Да и мало ли их, бедолаг таких, по лесам бегает, по-волчьи воет, а слезы человечьи льет. Лапы звериные по мхам ступают, а следы людские остаются.
Мало разве историй про свадьбу заколдованную? То ли не позвали на свадьбу колдуна деревенского, то ли невеста ему не поклонилась, чести не оказала. Не простил колдун чванства молодых, обратил их всех в волков. И побежали молодая с молодым, а за ними и гости полетели волками сирыми. У дружек рушники, через плечо перекинутые, в полоски шерсти белой обратились.

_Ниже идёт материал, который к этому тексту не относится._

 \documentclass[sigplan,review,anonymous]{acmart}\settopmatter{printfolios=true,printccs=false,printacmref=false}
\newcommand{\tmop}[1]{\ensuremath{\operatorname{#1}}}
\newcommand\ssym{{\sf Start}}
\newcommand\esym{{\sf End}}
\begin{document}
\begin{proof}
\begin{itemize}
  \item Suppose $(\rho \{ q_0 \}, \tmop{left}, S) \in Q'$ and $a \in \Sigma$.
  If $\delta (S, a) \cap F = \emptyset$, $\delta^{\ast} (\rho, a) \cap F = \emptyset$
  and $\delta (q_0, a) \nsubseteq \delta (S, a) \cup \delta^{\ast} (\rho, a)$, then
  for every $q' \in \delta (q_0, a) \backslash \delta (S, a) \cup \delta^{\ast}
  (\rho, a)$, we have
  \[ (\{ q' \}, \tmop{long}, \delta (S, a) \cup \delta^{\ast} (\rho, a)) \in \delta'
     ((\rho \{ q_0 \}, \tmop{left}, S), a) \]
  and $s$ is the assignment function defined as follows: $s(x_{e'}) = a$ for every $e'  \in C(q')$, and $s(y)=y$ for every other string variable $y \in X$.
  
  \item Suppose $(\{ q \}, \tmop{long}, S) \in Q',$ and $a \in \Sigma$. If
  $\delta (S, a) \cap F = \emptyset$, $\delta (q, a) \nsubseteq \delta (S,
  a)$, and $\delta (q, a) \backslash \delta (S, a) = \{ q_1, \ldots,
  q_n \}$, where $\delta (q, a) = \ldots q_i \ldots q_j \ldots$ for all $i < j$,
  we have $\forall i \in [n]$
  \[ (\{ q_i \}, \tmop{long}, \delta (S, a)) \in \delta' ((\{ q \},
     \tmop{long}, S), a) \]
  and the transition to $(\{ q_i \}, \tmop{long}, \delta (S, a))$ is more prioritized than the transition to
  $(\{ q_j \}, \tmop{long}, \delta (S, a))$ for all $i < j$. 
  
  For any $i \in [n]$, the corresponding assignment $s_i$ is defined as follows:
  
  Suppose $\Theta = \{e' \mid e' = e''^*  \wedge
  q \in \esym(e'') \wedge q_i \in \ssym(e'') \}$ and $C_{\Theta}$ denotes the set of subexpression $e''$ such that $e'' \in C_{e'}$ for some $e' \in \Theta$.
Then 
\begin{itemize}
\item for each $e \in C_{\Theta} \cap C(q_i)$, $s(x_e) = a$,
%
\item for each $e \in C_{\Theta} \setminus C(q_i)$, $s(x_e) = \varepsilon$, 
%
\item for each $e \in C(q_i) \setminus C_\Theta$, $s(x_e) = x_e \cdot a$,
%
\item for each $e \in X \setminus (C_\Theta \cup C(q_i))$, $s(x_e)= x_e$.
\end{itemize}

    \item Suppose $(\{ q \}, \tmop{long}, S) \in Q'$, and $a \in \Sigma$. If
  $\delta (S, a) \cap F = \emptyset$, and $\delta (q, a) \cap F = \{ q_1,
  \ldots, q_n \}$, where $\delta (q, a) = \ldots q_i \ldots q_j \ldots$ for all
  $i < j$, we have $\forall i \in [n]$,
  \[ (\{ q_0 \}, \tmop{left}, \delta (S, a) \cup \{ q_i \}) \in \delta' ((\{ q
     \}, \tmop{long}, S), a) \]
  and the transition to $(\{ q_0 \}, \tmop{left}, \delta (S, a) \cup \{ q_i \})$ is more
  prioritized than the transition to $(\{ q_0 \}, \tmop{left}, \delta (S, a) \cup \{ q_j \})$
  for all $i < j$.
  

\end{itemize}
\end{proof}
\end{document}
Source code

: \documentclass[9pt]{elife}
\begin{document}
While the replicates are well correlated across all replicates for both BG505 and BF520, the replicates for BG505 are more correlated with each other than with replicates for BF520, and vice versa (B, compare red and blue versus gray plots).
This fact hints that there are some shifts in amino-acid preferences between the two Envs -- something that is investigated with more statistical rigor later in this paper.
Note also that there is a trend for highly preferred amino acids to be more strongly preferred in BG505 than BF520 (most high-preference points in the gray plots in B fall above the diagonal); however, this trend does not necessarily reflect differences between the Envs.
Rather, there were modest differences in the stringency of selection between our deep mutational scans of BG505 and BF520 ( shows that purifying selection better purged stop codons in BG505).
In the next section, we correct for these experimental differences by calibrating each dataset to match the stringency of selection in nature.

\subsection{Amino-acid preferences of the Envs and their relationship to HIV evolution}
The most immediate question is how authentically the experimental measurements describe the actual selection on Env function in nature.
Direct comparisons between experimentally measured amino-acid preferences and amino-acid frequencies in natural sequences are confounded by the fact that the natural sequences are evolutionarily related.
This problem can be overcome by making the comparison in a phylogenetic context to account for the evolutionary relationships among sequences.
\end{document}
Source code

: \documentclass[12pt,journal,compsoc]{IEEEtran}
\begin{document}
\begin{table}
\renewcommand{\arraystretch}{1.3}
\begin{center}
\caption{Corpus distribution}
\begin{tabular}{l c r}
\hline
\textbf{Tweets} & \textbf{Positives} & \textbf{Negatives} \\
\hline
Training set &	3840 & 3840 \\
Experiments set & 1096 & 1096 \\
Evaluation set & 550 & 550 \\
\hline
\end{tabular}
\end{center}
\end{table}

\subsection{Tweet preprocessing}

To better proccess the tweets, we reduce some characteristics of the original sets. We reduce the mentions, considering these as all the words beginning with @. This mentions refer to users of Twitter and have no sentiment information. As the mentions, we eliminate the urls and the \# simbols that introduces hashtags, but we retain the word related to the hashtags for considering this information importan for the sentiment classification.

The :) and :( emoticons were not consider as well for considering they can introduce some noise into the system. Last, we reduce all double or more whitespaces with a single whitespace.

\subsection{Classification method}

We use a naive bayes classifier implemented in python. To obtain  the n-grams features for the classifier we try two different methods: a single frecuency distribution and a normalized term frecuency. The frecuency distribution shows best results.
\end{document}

Так и скитаться им, горюнам, пока срок не выйдет и колдовство не сгинет, шататься по лесам темным, по топям непролазным, выть на Стожары от тоски лютой, а ночами прибегать к окнам людским, на горе свое жалиться.
Прибегал и парень под родительское окошко.
– У-у-у, у-у-у, мамо, мамо! Слышишь ли ты меня, выглянь в окошко, родная, посмотри, как Тараска твой бессчастный под луною воет. Когда же срок мне выйдет вновь в человека оборотиться? Все пальцы в кровь сточил, по каменьям да по кочкам прыгая. Не могу я, мамо, мясо сырое есть, опротивело мне, а деваться некуда. По которой реке плыть, ту и воду пить. Да и не так просто добычу мне достать. Скотина вся обереженная, заговоренная от нечисти лесной. Увижу я, бывало, бычка с коровой, только подбегу, а это не корова, а стог и стожок стоят. Увижу ли на другом берегу реки стадо овец, переберусь, а там не овцы, а камни серые по лугу раскиданы. И так мне, мамо, тошно, так мне тошно становится. Такая у меня злость черная в сердце поднимается, что так бы прямо весь белый свет и разорвал по кусочкам, звезды бы ясные все погрыз, а косточки повыплевывал бы. Ох, лихо мне, мамо, лихо! Изнылась душа моя, извылась, исстрадалася. За что же мне, бедному, горе такое?! То ли покуту мне какую избывать приходится, то ли грех родительский на мне лежит, что зачали вы меня, горюна, в пост, али в какой пресветлый праздник. За что же, Боже, страдать мне приходится?!
Да что ж выть-то напрасно? Жалью моря не переедешь, века не изживешь. Соберутся волколаки на поляне лесной, там, где папора на Купалу огневыми лепестками цветет-рассыпается, в кружок сядут и давай друг дружке про судьбу свою рассказывать, душу изливать.
– Женился я, братья, – рассказывает один волколак, – и пошел жить в дом к жене. А у нее батька старый был. И страшенный такой: руки, как коряги, до колен свисают, и рот от уха до уха. А посмотрит иногда так, что от страха чуть язык свой не проглотишь. И стал я замечать, что тесть по ночам пропадает куда-то. Утром придет и до вечера есть не хочет. Я у жены спрашивал, а она на меня шикала только: «Молчи, дурень, о чем не понимаешь. Не твоего ума это дело. Сиди да помалкивай».
Не стало у меня мочи терпеть. Дай, думаю, разузнаю, в чем дело. Сделал я вид, что в ночное пошел, а сам за тестем следить стал. Вот, вижу я, ровно в полночь пошел он к лесу. Пришел на опушку и воткнул в землю три ножа. Перепрыгнул через один, через другой, через третий и стал волколаком. Превратился в волка и в лес убежал. Подумал я, подумал, тоже через ножи эти перепрыгнул и тоже волком стал. Побежал я за тестем. Вот, вижу я: собрался тесть мой и другие волколаки около дороги лесной и сидят там. Много их там собралось. Смотрю – едут по дороге подводы с людьми. Одну подводу волколаки пропустили, вторую тоже пропустили. А на третью набросились скопом и разорвали. И кобылу съели, и людей тоже.
Испугался я тут, назад бросился к поляне лесной, перепрыгнул через три ножа и снова человеком сделался. Прибежал я домой ни жив, ни мертв. Жена спрашивает, что, мол, стряслось, а я молчу, отнекиваюсь, сказать ничего не могу. Язык за порогом оставил.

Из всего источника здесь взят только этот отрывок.